--- TASK STATEMENT ---
Go through the data below. List every line that holds the word "SocialIdp".

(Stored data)
.....

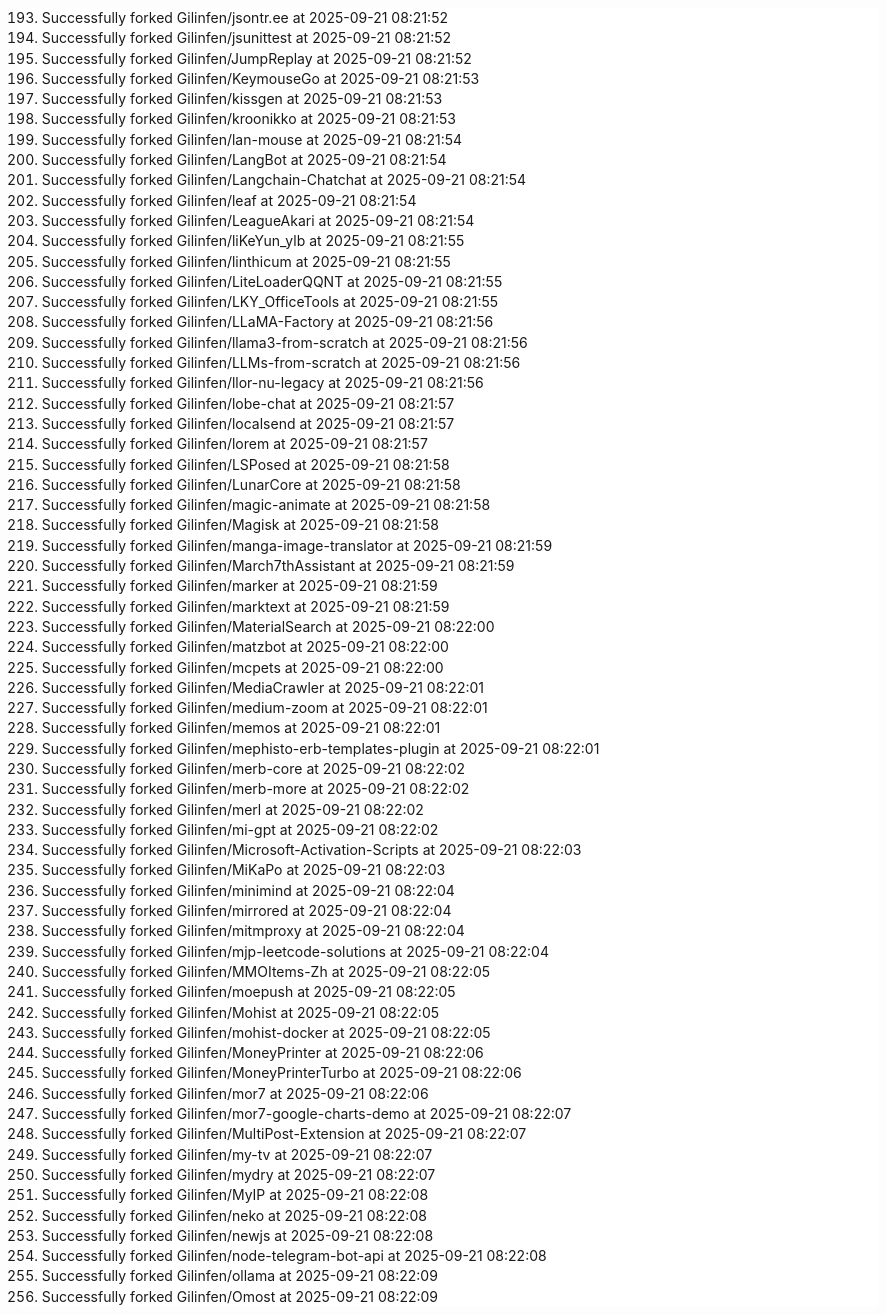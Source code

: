 193. Successfully forked Gilinfen/jsontr.ee at 2025-09-21 08:21:52
194. Successfully forked Gilinfen/jsunittest at 2025-09-21 08:21:52
195. Successfully forked Gilinfen/JumpReplay at 2025-09-21 08:21:52
196. Successfully forked Gilinfen/KeymouseGo at 2025-09-21 08:21:53
197. Successfully forked Gilinfen/kissgen at 2025-09-21 08:21:53
198. Successfully forked Gilinfen/kroonikko at 2025-09-21 08:21:53
199. Successfully forked Gilinfen/lan-mouse at 2025-09-21 08:21:54
200. Successfully forked Gilinfen/LangBot at 2025-09-21 08:21:54
201. Successfully forked Gilinfen/Langchain-Chatchat at 2025-09-21 08:21:54
202. Successfully forked Gilinfen/leaf at 2025-09-21 08:21:54
203. Successfully forked Gilinfen/LeagueAkari at 2025-09-21 08:21:54
204. Successfully forked Gilinfen/liKeYun_ylb at 2025-09-21 08:21:55
205. Successfully forked Gilinfen/linthicum at 2025-09-21 08:21:55
206. Successfully forked Gilinfen/LiteLoaderQQNT at 2025-09-21 08:21:55
207. Successfully forked Gilinfen/LKY_OfficeTools at 2025-09-21 08:21:55
208. Successfully forked Gilinfen/LLaMA-Factory at 2025-09-21 08:21:56
209. Successfully forked Gilinfen/llama3-from-scratch at 2025-09-21 08:21:56
210. Successfully forked Gilinfen/LLMs-from-scratch at 2025-09-21 08:21:56
211. Successfully forked Gilinfen/llor-nu-legacy at 2025-09-21 08:21:56
212. Successfully forked Gilinfen/lobe-chat at 2025-09-21 08:21:57
213. Successfully forked Gilinfen/localsend at 2025-09-21 08:21:57
214. Successfully forked Gilinfen/lorem at 2025-09-21 08:21:57
215. Successfully forked Gilinfen/LSPosed at 2025-09-21 08:21:58
216. Successfully forked Gilinfen/LunarCore at 2025-09-21 08:21:58
217. Successfully forked Gilinfen/magic-animate at 2025-09-21 08:21:58
218. Successfully forked Gilinfen/Magisk at 2025-09-21 08:21:58
219. Successfully forked Gilinfen/manga-image-translator at 2025-09-21 08:21:59
220. Successfully forked Gilinfen/March7thAssistant at 2025-09-21 08:21:59
221. Successfully forked Gilinfen/marker at 2025-09-21 08:21:59
222. Successfully forked Gilinfen/marktext at 2025-09-21 08:21:59
223. Successfully forked Gilinfen/MaterialSearch at 2025-09-21 08:22:00
224. Successfully forked Gilinfen/matzbot at 2025-09-21 08:22:00
225. Successfully forked Gilinfen/mcpets at 2025-09-21 08:22:00
226. Successfully forked Gilinfen/MediaCrawler at 2025-09-21 08:22:01
227. Successfully forked Gilinfen/medium-zoom at 2025-09-21 08:22:01
228. Successfully forked Gilinfen/memos at 2025-09-21 08:22:01
229. Successfully forked Gilinfen/mephisto-erb-templates-plugin at 2025-09-21 08:22:01
230. Successfully forked Gilinfen/merb-core at 2025-09-21 08:22:02
231. Successfully forked Gilinfen/merb-more at 2025-09-21 08:22:02
232. Successfully forked Gilinfen/merl at 2025-09-21 08:22:02
233. Successfully forked Gilinfen/mi-gpt at 2025-09-21 08:22:02
234. Successfully forked Gilinfen/Microsoft-Activation-Scripts at 2025-09-21 08:22:03
235. Successfully forked Gilinfen/MiKaPo at 2025-09-21 08:22:03
236. Successfully forked Gilinfen/minimind at 2025-09-21 08:22:04
237. Successfully forked Gilinfen/mirrored at 2025-09-21 08:22:04
238. Successfully forked Gilinfen/mitmproxy at 2025-09-21 08:22:04
239. Successfully forked Gilinfen/mjp-leetcode-solutions at 2025-09-21 08:22:04
240. Successfully forked Gilinfen/MMOItems-Zh at 2025-09-21 08:22:05
241. Successfully forked Gilinfen/moepush at 2025-09-21 08:22:05
242. Successfully forked Gilinfen/Mohist at 2025-09-21 08:22:05
243. Successfully forked Gilinfen/mohist-docker at 2025-09-21 08:22:05
244. Successfully forked Gilinfen/MoneyPrinter at 2025-09-21 08:22:06
245. Successfully forked Gilinfen/MoneyPrinterTurbo at 2025-09-21 08:22:06
246. Successfully forked Gilinfen/mor7 at 2025-09-21 08:22:06
247. Successfully forked Gilinfen/mor7-google-charts-demo at 2025-09-21 08:22:07
248. Successfully forked Gilinfen/MultiPost-Extension at 2025-09-21 08:22:07
249. Successfully forked Gilinfen/my-tv at 2025-09-21 08:22:07
250. Successfully forked Gilinfen/mydry at 2025-09-21 08:22:07
251. Successfully forked Gilinfen/MyIP at 2025-09-21 08:22:08
252. Successfully forked Gilinfen/neko at 2025-09-21 08:22:08
253. Successfully forked Gilinfen/newjs at 2025-09-21 08:22:08
254. Successfully forked Gilinfen/node-telegram-bot-api at 2025-09-21 08:22:08
255. Successfully forked Gilinfen/ollama at 2025-09-21 08:22:09
256. Successfully forked Gilinfen/Omost at 2025-09-21 08:22:09
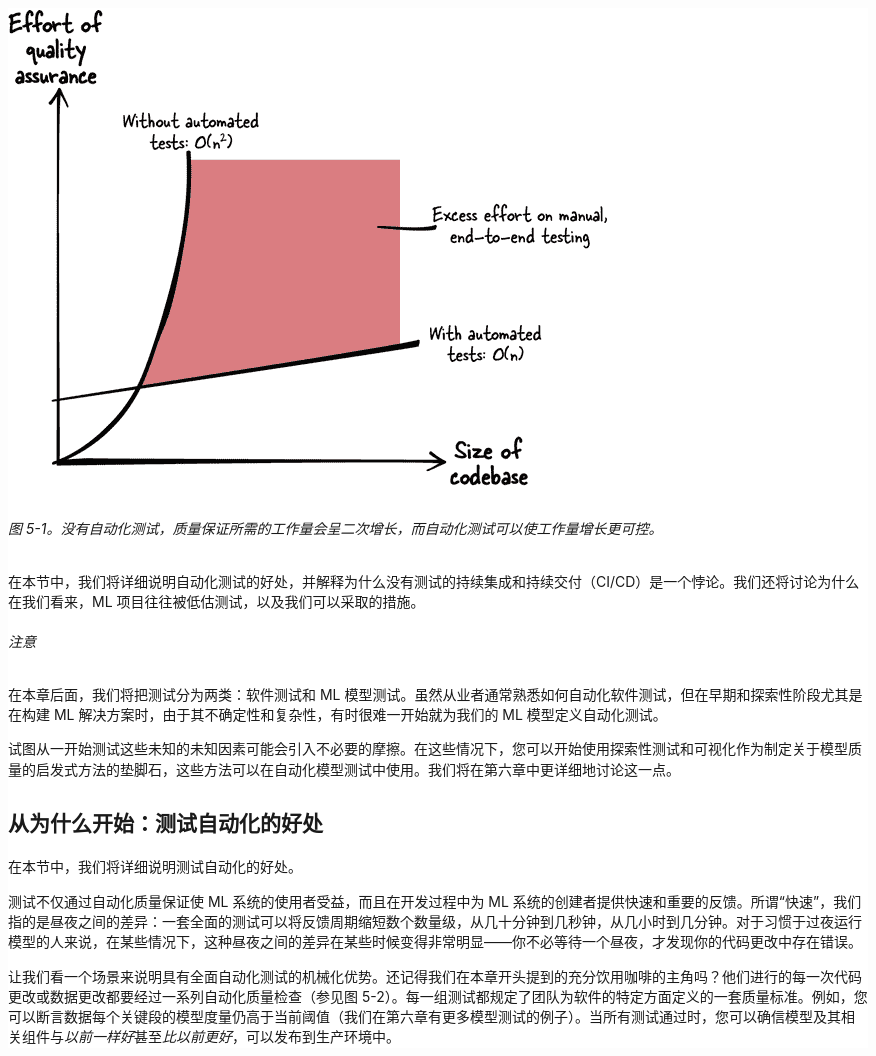 ![](img/emlt_0501.png)

###### 图 5-1。没有自动化测试，质量保证所需的工作量会呈二次增长，而自动化测试可以使工作量增长更可控。

在本节中，我们将详细说明自动化测试的好处，并解释为什么没有测试的持续集成和持续交付（CI/CD）是一个悖论。我们还将讨论为什么在我们看来，ML 项目往往被低估测试，以及我们可以采取的措施。

###### 注意

在本章后面，我们将把测试分为两类：软件测试和 ML 模型测试。虽然从业者通常熟悉如何自动化软件测试，但在早期和探索性阶段尤其是在构建 ML 解决方案时，由于其不确定性和复杂性，有时很难一开始就为我们的 ML 模型定义自动化测试。

试图从一开始测试这些未知的未知因素可能会引入不必要的摩擦。在这些情况下，您可以开始使用探索性测试和可视化作为制定关于模型质量的启发式方法的垫脚石，这些方法可以在自动化模型测试中使用。我们将在第六章中更详细地讨论这一点。

## 从为什么开始：测试自动化的好处

在本节中，我们将详细说明测试自动化的好处。

测试不仅通过自动化质量保证使 ML 系统的使用者受益，而且在开发过程中为 ML 系统的创建者提供快速和重要的反馈。所谓“快速”，我们指的是昼夜之间的差异：一套全面的测试可以将反馈周期缩短数个数量级，从几十分钟到几秒钟，从几小时到几分钟。对于习惯于过夜运行模型的人来说，在某些情况下，这种昼夜之间的差异在某些时候变得非常明显——你不必等待一个昼夜，才发现你的代码更改中存在错误。

让我们看一个场景来说明具有全面自动化测试的机械化优势。还记得我们在本章开头提到的充分饮用咖啡的主角吗？他们进行的每一次代码更改或数据更改都要经过一系列自动化质量检查（参见图 5-2）。每一组测试都规定了团队为软件的特定方面定义的一套质量标准。例如，您可以断言数据每个关键段的模型度量仍高于当前阈值（我们在第六章有更多模型测试的例子）。当所有测试通过时，您可以确信模型及其相关组件与*以前一样好*甚至*比以前更好*，可以发布到生产环境中。
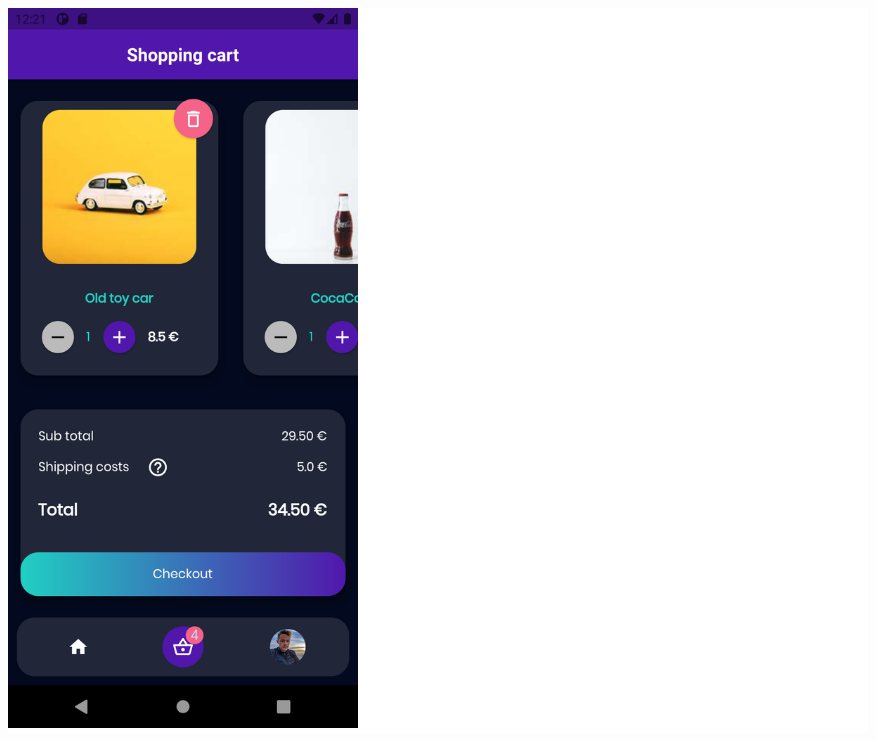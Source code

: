   <img src="assets\screenshots\Screenshot_full_cart_dark.png" width="350" title="home screen">
</p>
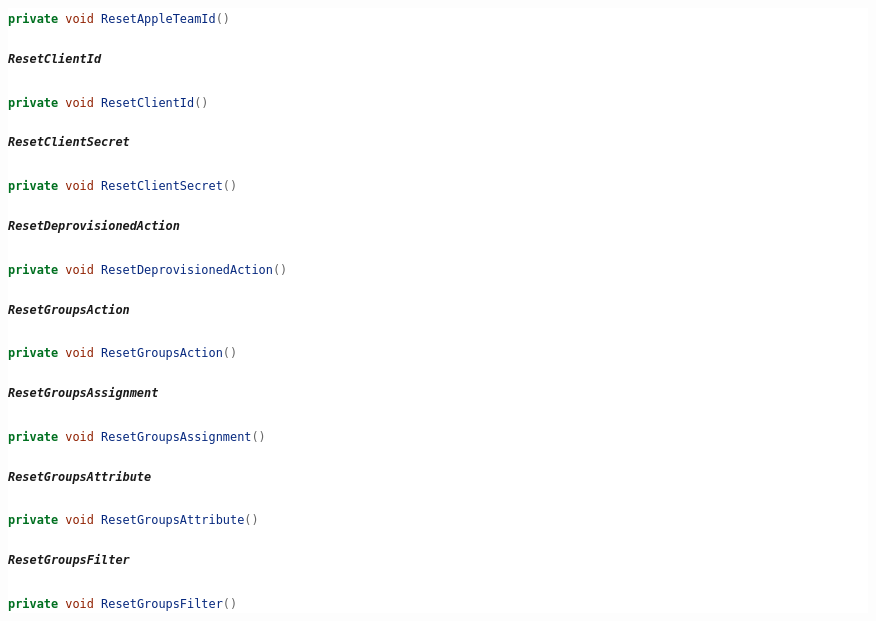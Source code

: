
 ```csharp
private void ResetAppleTeamId()
```

##### `ResetClientId` <a name="ResetClientId" id="@cdktf/provider-okta.socialIdp.SocialIdp.resetClientId"></a>

```csharp
private void ResetClientId()
```

##### `ResetClientSecret` <a name="ResetClientSecret" id="@cdktf/provider-okta.socialIdp.SocialIdp.resetClientSecret"></a>

```csharp
private void ResetClientSecret()
```

##### `ResetDeprovisionedAction` <a name="ResetDeprovisionedAction" id="@cdktf/provider-okta.socialIdp.SocialIdp.resetDeprovisionedAction"></a>

```csharp
private void ResetDeprovisionedAction()
```

##### `ResetGroupsAction` <a name="ResetGroupsAction" id="@cdktf/provider-okta.socialIdp.SocialIdp.resetGroupsAction"></a>

```csharp
private void ResetGroupsAction()
```

##### `ResetGroupsAssignment` <a name="ResetGroupsAssignment" id="@cdktf/provider-okta.socialIdp.SocialIdp.resetGroupsAssignment"></a>

```csharp
private void ResetGroupsAssignment()
```

##### `ResetGroupsAttribute` <a name="ResetGroupsAttribute" id="@cdktf/provider-okta.socialIdp.SocialIdp.resetGroupsAttribute"></a>

```csharp
private void ResetGroupsAttribute()
```

##### `ResetGroupsFilter` <a name="ResetGroupsFilter" id="@cdktf/provider-okta.socialIdp.SocialIdp.resetGroupsFilter"></a>

```csharp
private void ResetGroupsFilter()
```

.....

--- RESULT BELOW ---
##### `ResetClientId` <a name="ResetClientId" id="@cdktf/provider-okta.socialIdp.SocialIdp.resetClientId"></a>
##### `ResetClientSecret` <a name="ResetClientSecret" id="@cdktf/provider-okta.socialIdp.SocialIdp.resetClientSecret"></a>
##### `ResetDeprovisionedAction` <a name="ResetDeprovisionedAction" id="@cdktf/provider-okta.socialIdp.SocialIdp.resetDeprovisionedAction"></a>
##### `ResetGroupsAction` <a name="ResetGroupsAction" id="@cdktf/provider-okta.socialIdp.SocialIdp.resetGroupsAction"></a>
##### `ResetGroupsAssignment` <a name="ResetGroupsAssignment" id="@cdktf/provider-okta.socialIdp.SocialIdp.resetGroupsAssignment"></a>
##### `ResetGroupsAttribute` <a name="ResetGroupsAttribute" id="@cdktf/provider-okta.socialIdp.SocialIdp.resetGroupsAttribute"></a>
##### `ResetGroupsFilter` <a name="ResetGroupsFilter" id="@cdktf/provider-okta.socialIdp.SocialIdp.resetGroupsFilter"></a>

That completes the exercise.